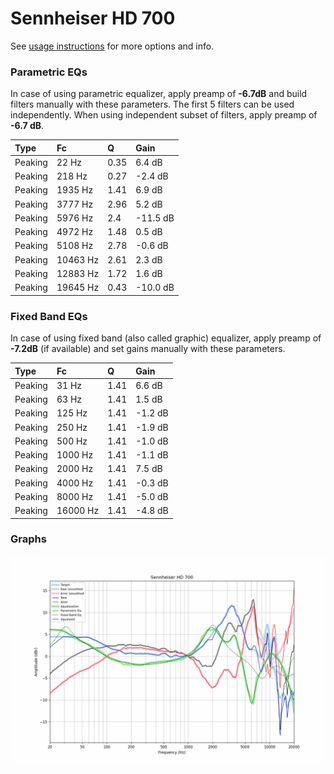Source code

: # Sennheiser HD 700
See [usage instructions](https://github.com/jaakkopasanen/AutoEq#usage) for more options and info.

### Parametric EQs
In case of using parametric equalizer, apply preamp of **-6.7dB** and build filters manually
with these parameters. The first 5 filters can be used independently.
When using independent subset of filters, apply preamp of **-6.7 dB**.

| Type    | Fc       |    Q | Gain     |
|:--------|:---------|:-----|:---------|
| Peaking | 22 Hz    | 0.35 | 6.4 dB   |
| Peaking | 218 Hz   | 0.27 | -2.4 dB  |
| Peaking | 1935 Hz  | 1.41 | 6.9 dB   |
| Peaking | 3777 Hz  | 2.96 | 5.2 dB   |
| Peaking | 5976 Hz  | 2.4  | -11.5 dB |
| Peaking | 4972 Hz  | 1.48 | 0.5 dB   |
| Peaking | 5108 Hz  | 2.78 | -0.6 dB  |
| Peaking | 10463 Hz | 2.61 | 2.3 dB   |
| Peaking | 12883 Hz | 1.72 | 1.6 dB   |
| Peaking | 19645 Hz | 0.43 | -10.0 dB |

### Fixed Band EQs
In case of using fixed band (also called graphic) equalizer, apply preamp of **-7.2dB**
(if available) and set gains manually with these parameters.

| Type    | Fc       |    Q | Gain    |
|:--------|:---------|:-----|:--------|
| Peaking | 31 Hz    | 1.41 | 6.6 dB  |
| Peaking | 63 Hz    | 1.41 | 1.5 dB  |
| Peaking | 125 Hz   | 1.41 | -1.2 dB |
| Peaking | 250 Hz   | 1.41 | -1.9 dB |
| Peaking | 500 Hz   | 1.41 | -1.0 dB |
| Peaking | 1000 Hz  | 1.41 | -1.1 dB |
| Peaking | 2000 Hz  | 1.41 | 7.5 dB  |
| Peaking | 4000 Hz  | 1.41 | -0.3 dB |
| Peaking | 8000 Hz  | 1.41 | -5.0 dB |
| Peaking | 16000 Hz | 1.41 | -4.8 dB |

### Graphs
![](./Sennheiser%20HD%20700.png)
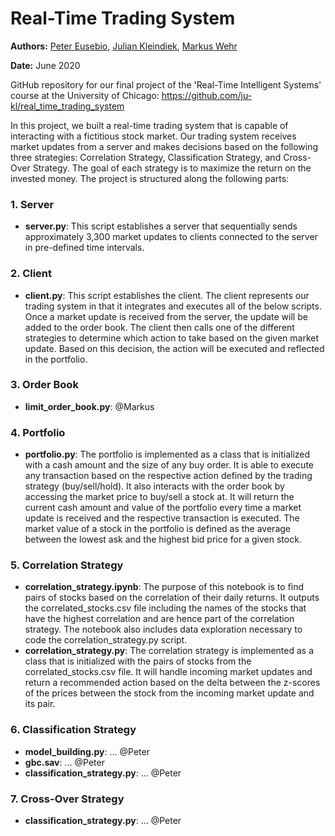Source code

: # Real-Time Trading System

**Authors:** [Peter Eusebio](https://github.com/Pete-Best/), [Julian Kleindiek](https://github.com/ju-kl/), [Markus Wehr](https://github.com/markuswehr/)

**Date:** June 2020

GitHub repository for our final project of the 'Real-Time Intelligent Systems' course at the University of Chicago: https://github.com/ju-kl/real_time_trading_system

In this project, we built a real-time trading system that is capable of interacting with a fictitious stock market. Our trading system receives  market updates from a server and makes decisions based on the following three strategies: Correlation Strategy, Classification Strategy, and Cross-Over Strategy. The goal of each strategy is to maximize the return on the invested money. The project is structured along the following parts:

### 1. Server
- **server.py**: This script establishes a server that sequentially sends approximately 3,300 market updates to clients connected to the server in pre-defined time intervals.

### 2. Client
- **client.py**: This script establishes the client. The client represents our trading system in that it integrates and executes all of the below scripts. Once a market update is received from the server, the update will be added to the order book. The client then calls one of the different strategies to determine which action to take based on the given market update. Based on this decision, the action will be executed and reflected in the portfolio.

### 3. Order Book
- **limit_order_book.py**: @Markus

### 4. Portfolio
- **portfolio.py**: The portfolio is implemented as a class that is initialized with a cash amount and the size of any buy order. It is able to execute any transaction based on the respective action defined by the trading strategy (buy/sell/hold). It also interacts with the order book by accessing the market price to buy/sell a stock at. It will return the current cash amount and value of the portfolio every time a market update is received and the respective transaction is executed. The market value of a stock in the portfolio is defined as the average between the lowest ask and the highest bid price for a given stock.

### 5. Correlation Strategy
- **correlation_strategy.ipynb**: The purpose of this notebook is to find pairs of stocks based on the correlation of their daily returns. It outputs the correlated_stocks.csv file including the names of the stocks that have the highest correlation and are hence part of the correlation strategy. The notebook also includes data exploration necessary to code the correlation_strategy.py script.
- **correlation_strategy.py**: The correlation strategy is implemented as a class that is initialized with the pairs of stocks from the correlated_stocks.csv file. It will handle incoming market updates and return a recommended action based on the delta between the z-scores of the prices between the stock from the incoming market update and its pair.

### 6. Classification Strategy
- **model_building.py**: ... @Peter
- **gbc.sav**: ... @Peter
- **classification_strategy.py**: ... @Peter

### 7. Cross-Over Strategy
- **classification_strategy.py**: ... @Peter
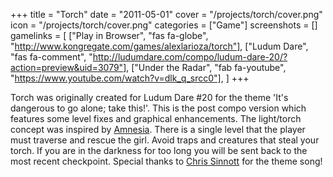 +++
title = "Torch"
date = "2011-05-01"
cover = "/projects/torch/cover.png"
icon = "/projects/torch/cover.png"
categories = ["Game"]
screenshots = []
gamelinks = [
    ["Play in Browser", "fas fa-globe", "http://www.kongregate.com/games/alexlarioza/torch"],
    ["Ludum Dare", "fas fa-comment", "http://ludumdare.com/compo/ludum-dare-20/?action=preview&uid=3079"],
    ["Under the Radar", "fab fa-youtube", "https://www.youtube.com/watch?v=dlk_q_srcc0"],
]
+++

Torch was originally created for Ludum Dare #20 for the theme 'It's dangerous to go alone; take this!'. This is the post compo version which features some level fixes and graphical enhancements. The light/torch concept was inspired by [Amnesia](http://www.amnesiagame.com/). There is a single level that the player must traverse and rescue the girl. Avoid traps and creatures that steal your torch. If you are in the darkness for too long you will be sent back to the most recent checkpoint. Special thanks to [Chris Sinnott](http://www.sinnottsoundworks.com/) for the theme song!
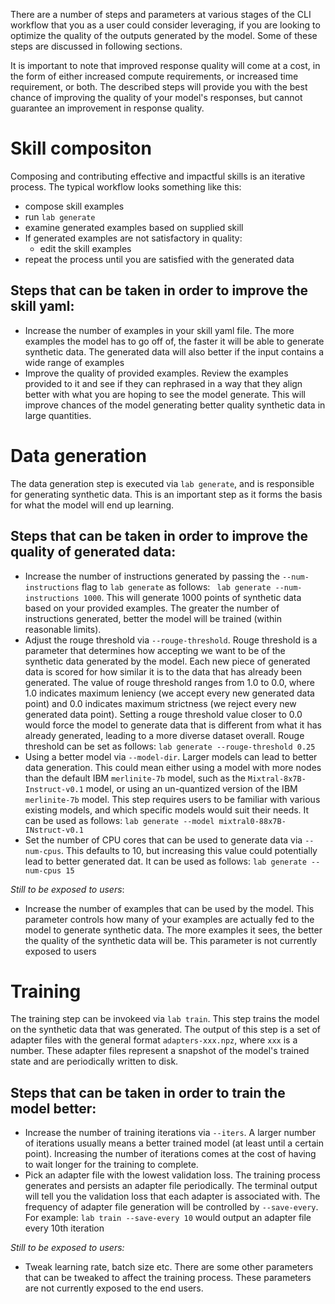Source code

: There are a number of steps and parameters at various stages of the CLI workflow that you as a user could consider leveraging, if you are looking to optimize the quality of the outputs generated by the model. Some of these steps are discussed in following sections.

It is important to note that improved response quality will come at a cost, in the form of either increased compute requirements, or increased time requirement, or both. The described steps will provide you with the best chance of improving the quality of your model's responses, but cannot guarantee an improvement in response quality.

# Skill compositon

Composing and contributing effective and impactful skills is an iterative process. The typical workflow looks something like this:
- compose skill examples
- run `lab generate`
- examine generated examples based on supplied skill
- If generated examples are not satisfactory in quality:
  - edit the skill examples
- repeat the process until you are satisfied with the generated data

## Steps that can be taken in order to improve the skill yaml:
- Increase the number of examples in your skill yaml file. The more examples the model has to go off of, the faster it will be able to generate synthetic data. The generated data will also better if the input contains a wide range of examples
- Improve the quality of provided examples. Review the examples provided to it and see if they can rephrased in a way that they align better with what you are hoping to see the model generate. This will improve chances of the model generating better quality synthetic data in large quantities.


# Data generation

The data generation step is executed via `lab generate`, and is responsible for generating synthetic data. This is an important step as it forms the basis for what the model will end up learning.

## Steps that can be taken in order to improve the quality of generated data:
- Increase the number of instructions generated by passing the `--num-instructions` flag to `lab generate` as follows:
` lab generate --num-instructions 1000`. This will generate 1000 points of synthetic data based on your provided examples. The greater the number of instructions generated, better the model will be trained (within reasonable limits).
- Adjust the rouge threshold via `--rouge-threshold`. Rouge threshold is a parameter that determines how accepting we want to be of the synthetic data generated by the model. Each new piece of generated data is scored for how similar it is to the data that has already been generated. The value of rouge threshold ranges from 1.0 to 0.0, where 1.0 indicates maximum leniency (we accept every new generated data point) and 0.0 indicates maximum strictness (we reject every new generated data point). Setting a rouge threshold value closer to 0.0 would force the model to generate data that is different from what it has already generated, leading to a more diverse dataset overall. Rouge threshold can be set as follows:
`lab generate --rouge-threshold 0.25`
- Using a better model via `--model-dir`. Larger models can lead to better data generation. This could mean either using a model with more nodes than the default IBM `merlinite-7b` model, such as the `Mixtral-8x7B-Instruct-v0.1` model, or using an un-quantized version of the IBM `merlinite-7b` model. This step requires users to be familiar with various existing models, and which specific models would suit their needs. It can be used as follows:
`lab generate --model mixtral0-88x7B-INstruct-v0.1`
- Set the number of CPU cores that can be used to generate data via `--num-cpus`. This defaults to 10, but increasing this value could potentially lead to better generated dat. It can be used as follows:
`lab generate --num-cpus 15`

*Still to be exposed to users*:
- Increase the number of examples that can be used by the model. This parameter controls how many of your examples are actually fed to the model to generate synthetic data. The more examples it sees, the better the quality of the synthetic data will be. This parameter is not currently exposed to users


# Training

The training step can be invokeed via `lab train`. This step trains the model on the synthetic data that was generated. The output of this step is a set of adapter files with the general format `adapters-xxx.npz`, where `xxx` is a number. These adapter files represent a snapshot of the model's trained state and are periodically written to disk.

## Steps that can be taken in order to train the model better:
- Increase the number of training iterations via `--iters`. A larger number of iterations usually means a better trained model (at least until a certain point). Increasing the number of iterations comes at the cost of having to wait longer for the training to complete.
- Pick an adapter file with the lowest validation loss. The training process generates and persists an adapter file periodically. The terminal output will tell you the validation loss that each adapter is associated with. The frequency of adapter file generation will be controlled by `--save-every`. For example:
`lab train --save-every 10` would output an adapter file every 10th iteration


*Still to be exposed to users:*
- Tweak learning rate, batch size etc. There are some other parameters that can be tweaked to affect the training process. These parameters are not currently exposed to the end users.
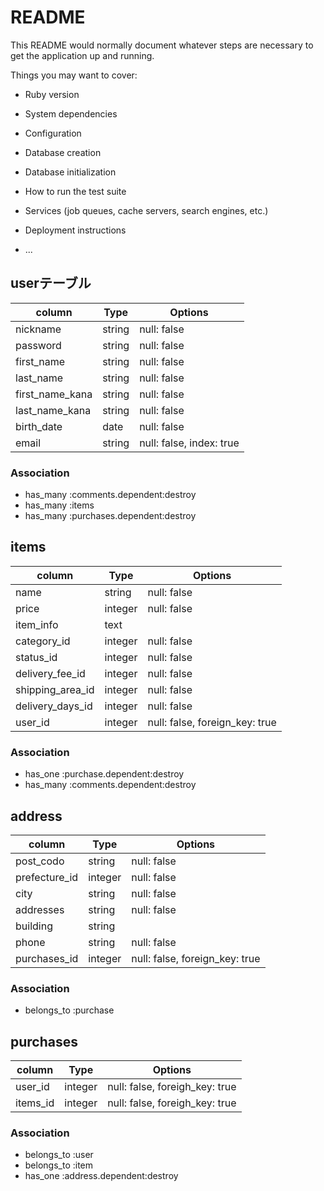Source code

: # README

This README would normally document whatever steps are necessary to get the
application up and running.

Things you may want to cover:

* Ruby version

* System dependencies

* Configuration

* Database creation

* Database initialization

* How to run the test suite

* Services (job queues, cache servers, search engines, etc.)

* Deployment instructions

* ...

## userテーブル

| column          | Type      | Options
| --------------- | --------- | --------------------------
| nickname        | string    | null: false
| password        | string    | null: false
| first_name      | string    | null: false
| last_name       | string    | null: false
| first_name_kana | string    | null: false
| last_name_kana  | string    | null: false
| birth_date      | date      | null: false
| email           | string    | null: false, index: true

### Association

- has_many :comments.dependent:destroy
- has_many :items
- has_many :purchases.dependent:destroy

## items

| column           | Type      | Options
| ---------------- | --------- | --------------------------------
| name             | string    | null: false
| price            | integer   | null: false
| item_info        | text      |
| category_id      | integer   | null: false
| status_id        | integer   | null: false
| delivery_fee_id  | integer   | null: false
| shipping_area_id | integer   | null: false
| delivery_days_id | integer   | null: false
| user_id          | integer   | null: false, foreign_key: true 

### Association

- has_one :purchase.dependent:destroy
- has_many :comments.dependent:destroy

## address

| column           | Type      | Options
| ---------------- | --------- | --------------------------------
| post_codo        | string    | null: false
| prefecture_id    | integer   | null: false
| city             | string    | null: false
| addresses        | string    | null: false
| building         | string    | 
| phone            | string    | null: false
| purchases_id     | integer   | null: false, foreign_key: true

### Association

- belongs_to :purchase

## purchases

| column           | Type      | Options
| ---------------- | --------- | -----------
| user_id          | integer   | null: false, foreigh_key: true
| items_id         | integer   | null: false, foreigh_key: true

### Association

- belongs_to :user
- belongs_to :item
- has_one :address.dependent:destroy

+===+

What to work on:
Output only the lines from the one containing "- belongs_to :user" through the end of the material, please, exactly as they appear.

The completed task:
- belongs_to :user
- belongs_to :item
- has_one :address.dependent:destroy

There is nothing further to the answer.